▸ EXERCISE BRIEF:
Your answer should be one number: how many lines below have the word "manager".
____ EXTRACTED RECORDS
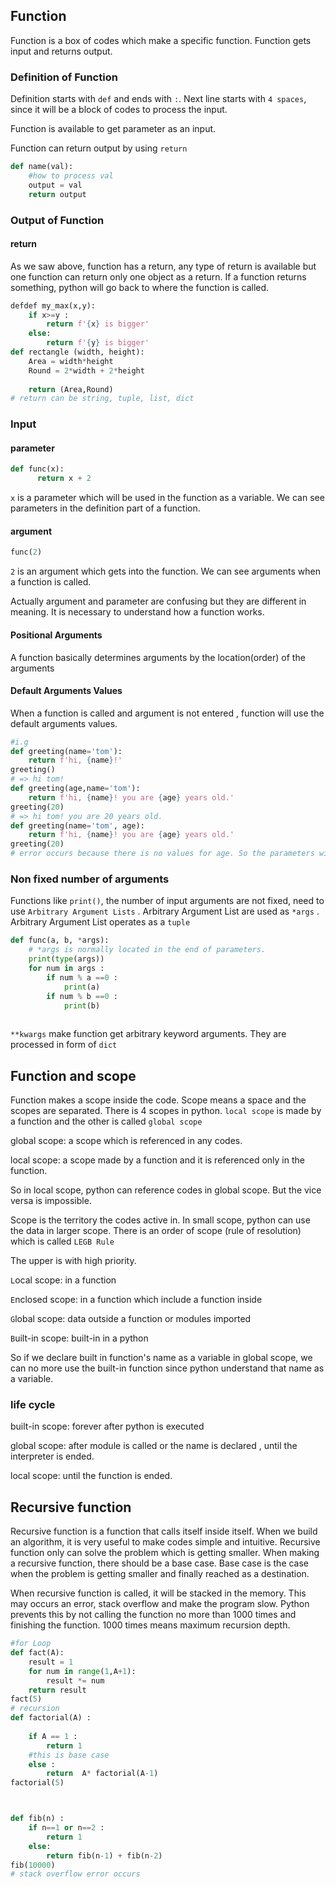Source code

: ## Function

Function is a box of codes which make a specific function. Function gets input and returns output. 



### Definition of Function

Definition starts with `def` and ends with `:`.  Next line starts with `4 spaces`, since it will be a block of codes to process the input. 

Function is available to get parameter as an input. 

Function can return output by using `return`

```python
def name(val):
    #how to process val
    output = val
    return output

```



### Output of Function

#### return

As we saw above, function has a return, any type of return is available but one function can return only one object as a return. If a function returns something, python will go back to where the function is called.

```python
defdef my_max(x,y):
    if x>=y : 
        return f'{x} is bigger'
    else:
        return f'{y} is bigger'
def rectangle (width, height):
    Area = width*height
    Round = 2*width + 2*height
    
    return (Area,Round)
# return can be string, tuple, list, dict
```

 



### Input

#### parameter

```python
def func(x):
      return x + 2
```

`x` is a parameter which will be used in the function as a variable. We can see parameters in the definition part of a function.



#### argument

```python
func(2)
```

`2` is an argument which gets into the function. We can see arguments when a function is called. 

 Actually argument and parameter are confusing but they are different in meaning. It is necessary to understand how a function works.



#### Positional Arguments

A function basically determines arguments by  the location(order) of the arguments

#### Default Arguments Values

When a function is called and argument is not entered , function will use the default arguments values. 

```python
#i.g
def greeting(name='tom'):
    return f'hi, {name}!'
greeting() 
# => hi tom!
def greeting(age,name='tom'):
    return f'hi, {name}! you are {age} years old.'
greeting(20)
# => hi tom! you are 20 years old.
def greeting(name='tom', age):
    return f'hi, {name}! you are {age} years old.'
greeting(20)
# error occurs because there is no values for age. So the parameters with Default Arguments Values are after the parameters without it.


```



### Non fixed number of arguments

Functions like `print()`, the number of input arguments are not fixed, need to use `Arbitrary Argument Lists` . Arbitrary Argument List are used as `*args` . Arbitrary Argument List operates as a `tuple`

```python
def func(a, b, *args):
    # *args is normally located in the end of parameters.
    print(type(args))
    for num in args : 
        if num % a ==0 : 
            print(a)
        if num % b ==0 : 
            print(b)
    
```

`**kwargs` make function get arbitrary keyword arguments. They are processed in form of `dict` 





## Function and scope 

Function makes a scope inside the code. Scope means a space and the scopes are separated.  There is 4 scopes in python. `local scope` is made by a function and the other is called `global scope` 

global scope: a scope which is referenced in any codes.

local scope:  a scope made by a function and it is referenced only in the function. 

So in local scope, python can reference codes in global scope. But the vice versa is impossible.

Scope is the territory the codes active in. In small scope, python can use the data in larger scope. There is an order of scope (rule of resolution) which is called `LEGB Rule` 

The upper is with high priority.

 `L`ocal scope:  in a function

`E`nclosed scope: in a function which include a function inside

`G`lobal scope:  data outside a function or modules imported

`B`uilt-in scope:  built-in in a python

So if we declare built in function's name as a variable in global scope, we can no more use the built-in function since python understand that name as a variable.



### life cycle

built-in scope: forever after python is executed

global scope: after module is called or the name is declared , until the interpreter is ended.

local scope: until the function is ended.



## Recursive function

Recursive function is a function that calls itself inside itself. When we build an algorithm, it is very useful to make codes simple and intuitive. Recursive function only can solve the problem which is getting smaller. When making a recursive function, there should be a base case. Base case is the case when the problem is getting smaller and finally reached as a destination. 

When recursive function is called, it will be stacked in the memory. This may occurs an error, stack overflow and make the program slow. Python prevents this by not calling the function no more than 1000 times and finishing the function. 1000 times means maximum recursion depth. 

```python
#for Loop 
def fact(A):
    result = 1
    for num in range(1,A+1):
        result *= num
    return result
fact(5)
# recursion 
def factorial(A) : 
    
    if A == 1 :
        return 1
    #this is base case
    else : 
        return  A* factorial(A-1)
factorial(5)



def fib(n) : 
    if n==1 or n==2 : 
        return 1
    else:
        return fib(n-1) + fib(n-2)
fib(10000)
# stack overflow error occurs 

```

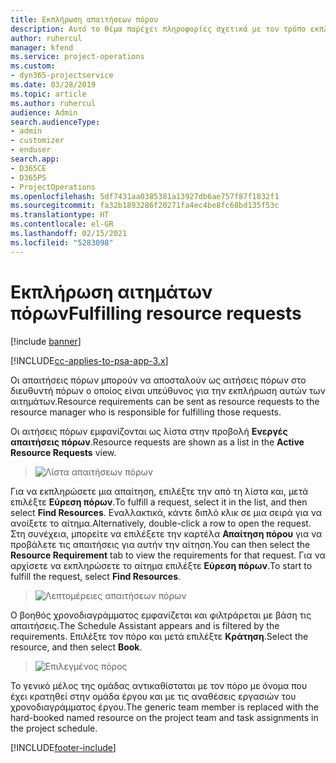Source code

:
 ```yaml
---
title: Εκπλήρωση απαιτήσεων πόρου
description: Αυτό το θέμα παρέχει πληροφορίες σχετικά με τον τρόπο εκπλήρωσης των απαιτήσεων πόρων.
author: ruhercul
manager: kfend
ms.service: project-operations
ms.custom:
- dyn365-projectservice
ms.date: 03/28/2019
ms.topic: article
ms.author: ruhercul
audience: Admin
search.audienceType:
- admin
- customizer
- enduser
search.app:
- D365CE
- D365PS
- ProjectOperations
ms.openlocfilehash: 5df7431aa0385381a13927db6ae757f87f1832f1
ms.sourcegitcommit: fa32b1893286f20271fa4ec4be8fc68bd135f53c
ms.translationtype: HT
ms.contentlocale: el-GR
ms.lasthandoff: 02/15/2021
ms.locfileid: "5283098"
---
```

# <a name="fulfilling-resource-requests"></a><span data-ttu-id="63e13-103">Εκπλήρωση αιτημάτων πόρων</span><span class="sxs-lookup"><span data-stu-id="63e13-103">Fulfilling resource requests</span></span>

[!include [banner](../includes/psa-now-project-operations.md)]

[!INCLUDE[cc-applies-to-psa-app-3.x](../includes/cc-applies-to-psa-app-3x.md)]

<span data-ttu-id="63e13-104">Οι απαιτήσεις πόρων μπορούν να αποσταλούν ως αιτήσεις πόρων στο διευθυντή πόρων ο οποίος είναι υπεύθυνος για την εκπλήρωση αυτών των αιτημάτων.</span><span class="sxs-lookup"><span data-stu-id="63e13-104">Resource requirements can be sent as resource requests to the resource manager who is responsible for fulfilling those requests.</span></span>

<span data-ttu-id="63e13-105">Οι αιτήσεις πόρων εμφανίζονται ως λίστα στην προβολή **Ενεργές απαιτήσεις πόρων**.</span><span class="sxs-lookup"><span data-stu-id="63e13-105">Resource requests are shown as a list in the **Active Resource Requests** view.</span></span>

> ![Λίστα απαιτήσεων πόρων](media/Resource-Management-image59.png)

<span data-ttu-id="63e13-107">Για να εκπληρώσετε μια απαίτηση, επιλέξτε την από τη λίστα και, μετά επιλέξτε **Εύρεση πόρων**.</span><span class="sxs-lookup"><span data-stu-id="63e13-107">To fulfill a request, select it in the list, and then select **Find Resources**.</span></span> <span data-ttu-id="63e13-108">Εναλλακτικά, κάντε διπλό κλικ σε μια σειρά για να ανοίξετε το αίτημα.</span><span class="sxs-lookup"><span data-stu-id="63e13-108">Alternatively, double-click a row to open the request.</span></span> <span data-ttu-id="63e13-109">Στη συνέχεια, μπορείτε να επιλέξετε την καρτέλα **Απαίτηση πόρου** για να προβάλετε τις απαιτήσεις για αυτήν την αίτηση.</span><span class="sxs-lookup"><span data-stu-id="63e13-109">You can then select the **Resource Requirement** tab to view the requirements for that request.</span></span> <span data-ttu-id="63e13-110">Για να αρχίσετε να εκπληρώσετε το αίτημα επιλέξτε **Εύρεση πόρων**.</span><span class="sxs-lookup"><span data-stu-id="63e13-110">To start to fulfill the request, select **Find Resources**.</span></span>

> ![Λεπτομέρειες απαιτήσεων πόρων](media/Resource-Management-image60.png)

<span data-ttu-id="63e13-112">Ο βοηθός χρονοδιαγράμματος εμφανίζεται και φιλτράρεται με βάση τις απαιτήσεις.</span><span class="sxs-lookup"><span data-stu-id="63e13-112">The Schedule Assistant appears and is filtered by the requirements.</span></span> <span data-ttu-id="63e13-113">Επιλέξτε τον πόρο και μετά επιλέξτε **Κράτηση**.</span><span class="sxs-lookup"><span data-stu-id="63e13-113">Select the resource, and then select **Book**.</span></span>

> ![Επιλεγμένος πόρος](media/Resource-Management-image61.png)

<span data-ttu-id="63e13-115">Το γενικό μέλος της ομάδας αντικαθίσταται με τον πόρο με όνομα που έχει κρατηθεί στην ομάδα έργου και με τις αναθέσεις εργασιών του χρονοδιαγράμματος έργου.</span><span class="sxs-lookup"><span data-stu-id="63e13-115">The generic team member is replaced with the hard-booked named resource on the project team and task assignments in the project schedule.</span></span>


[!INCLUDE[footer-include](../includes/footer-banner.md)]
________
▸ TASK ANSWER:
2